According to the underground heat collection function-integrated hybrid spiral pile 1a of the first embodiment as described above, the following effects can be obtained.
1. It can function as a heat collecting tube that collects underground heat without impairing the original function of the spiral pile as the foundation of the structure A.
2. Since a heat exchange pipe is not required in the heat exchange hollow tube 2, it can be formed thin, and the force required for screwing can be reduced.
3. By forming a spiral with the same radius and the same pitch, not only embedding but also removal from the ground becomes easy, and it can be relocated and reused.
4). Since the contact area with the ground is larger than the installation area, heat can be collected efficiently.

  Next, a second embodiment of the underground heat collection function-integrated hybrid spiral pile according to the present invention will be described with reference to the drawings.

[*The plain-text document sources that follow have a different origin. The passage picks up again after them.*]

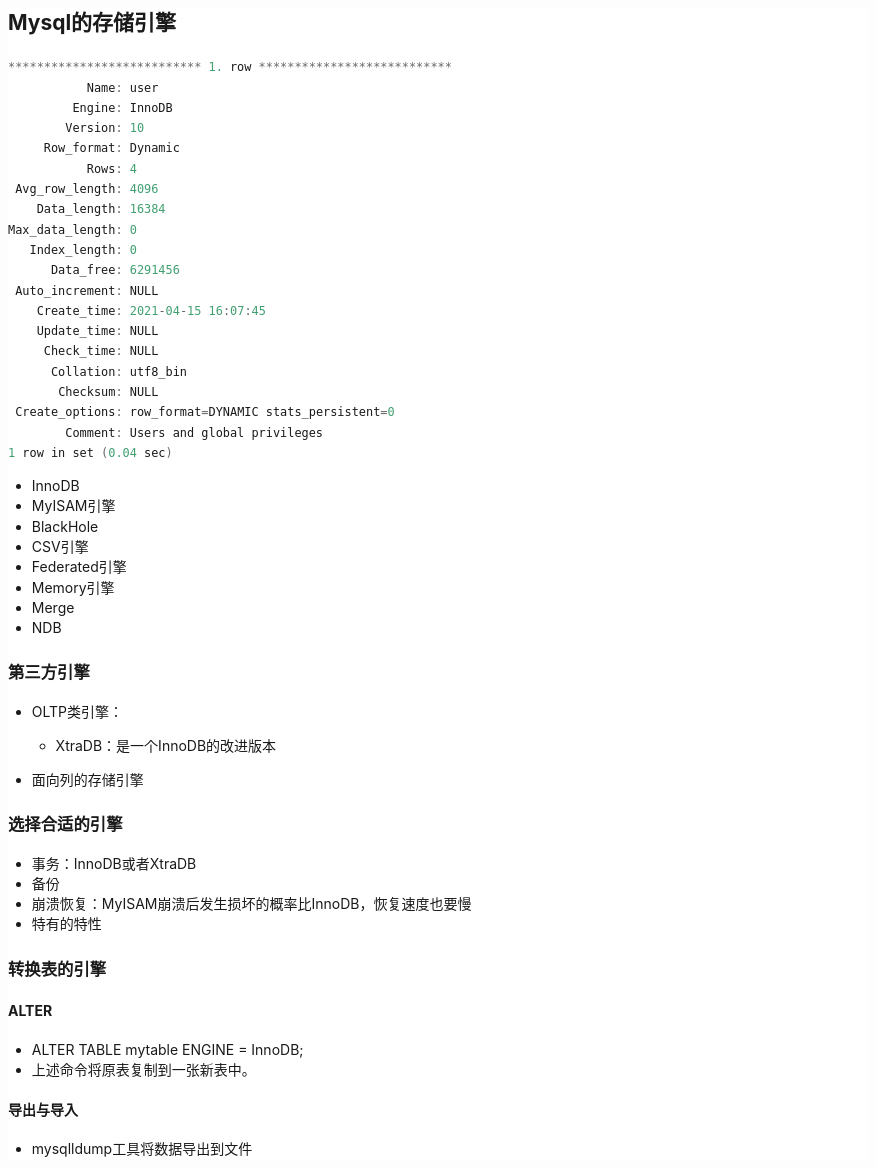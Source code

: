 
## Mysql的存储引擎

```c
*************************** 1. row ***************************
           Name: user
         Engine: InnoDB
        Version: 10
     Row_format: Dynamic
           Rows: 4
 Avg_row_length: 4096
    Data_length: 16384
Max_data_length: 0
   Index_length: 0
      Data_free: 6291456
 Auto_increment: NULL
    Create_time: 2021-04-15 16:07:45
    Update_time: NULL
     Check_time: NULL
      Collation: utf8_bin
       Checksum: NULL
 Create_options: row_format=DYNAMIC stats_persistent=0
        Comment: Users and global privileges
1 row in set (0.04 sec)
```

- InnoDB
- MyISAM引擎
- BlackHole
- CSV引擎
- Federated引擎
- Memory引擎
- Merge
- NDB

### 第三方引擎
- OLTP类引擎：
  - XtraDB：是一个InnoDB的改进版本


- 面向列的存储引擎


### 选择合适的引擎
- 事务：InnoDB或者XtraDB
- 备份
- 崩溃恢复：MyISAM崩溃后发生损坏的概率比InnoDB，恢复速度也要慢
- 特有的特性



### 转换表的引擎
#### ALTER
- ALTER TABLE mytable ENGINE = InnoDB;
- 上述命令将原表复制到一张新表中。
#### 导出与导入
- mysqlldump工具将数据导出到文件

In addition, about the structure which is equivalent to the structure of 1st embodiment mentioned above among the underground heat collection function integrated hybrid spiral pile 1b of this 2nd embodiment, description for the second time is abbreviate | omitted.

  The feature of the hybrid spiral pile 1b with an integrated underground heat collection function of the second embodiment is that, in the configuration of the first embodiment, two internal tubes 3 are not provided, and two heat exchange hollow tubes 2 are in close contact with each other. The point is that they are arranged side by side. Details will be described below.

  As shown in FIG. 7, the heat exchange hollow tube 2 according to the second embodiment includes a first heat exchange hollow tube 2a and a second heat exchange hollow tube 2b. The first heat exchange hollow tube 2a and the second heat exchange hollow tube 2b are juxtaposed in close contact with each other and are formed so as not to become thick.

  Further, the tip is formed to be sharp with the first heat exchange hollow tube 2a and the second heat exchange hollow tube 2b being in close contact with each other. Therefore, the first heat exchange hollow tube 2a and the second heat exchange hollow tube 2b function as one spiral pile.

  Further, as shown in FIG. 8, a flow port 28 is formed at the tip of each of the first heat exchange hollow tube 2 a and the second heat exchange hollow tube 2 b so as to allow mutual flow between the insides. Has been. Thereby, one heat exchange hollow tube 2 functions as the interior tube 3 in the first embodiment, and the other heat exchange hollow tube 2 functions as the heat exchange hollow tube 2 in the first embodiment. . Hereinafter, the operation of the first heat exchange hollow tube 2a and the second heat exchange hollow tube 2b in the second embodiment will be described.

  First, the pile function is the same as in the first embodiment. That is, as described above, the first heat exchanging hollow tube 2a and the second heat exchanging hollow tube 2b are integrated into one spiral pile. It can be buried in the ground by screwing it into the ground. Also, when moving, it can be removed from the ground if it rotates in the reverse direction.

  On the other hand, the heat collection function is different from the first embodiment. The first heat exchange hollow tube 2a in the second embodiment functions as the inner tube 3 in the first embodiment. Specifically, as shown in FIG. 7, the heat exchange liquid is supplied to the first heat exchange hollow tube 2a. As shown in FIG. 8, the supplied heat exchange liquid is circulated to the second heat exchange hollow tube 2 b via the circulation port 28. However, the first heat exchanging hollow tube 2a can heat or cool the heat exchanging liquid that collects and distributes the underground heat.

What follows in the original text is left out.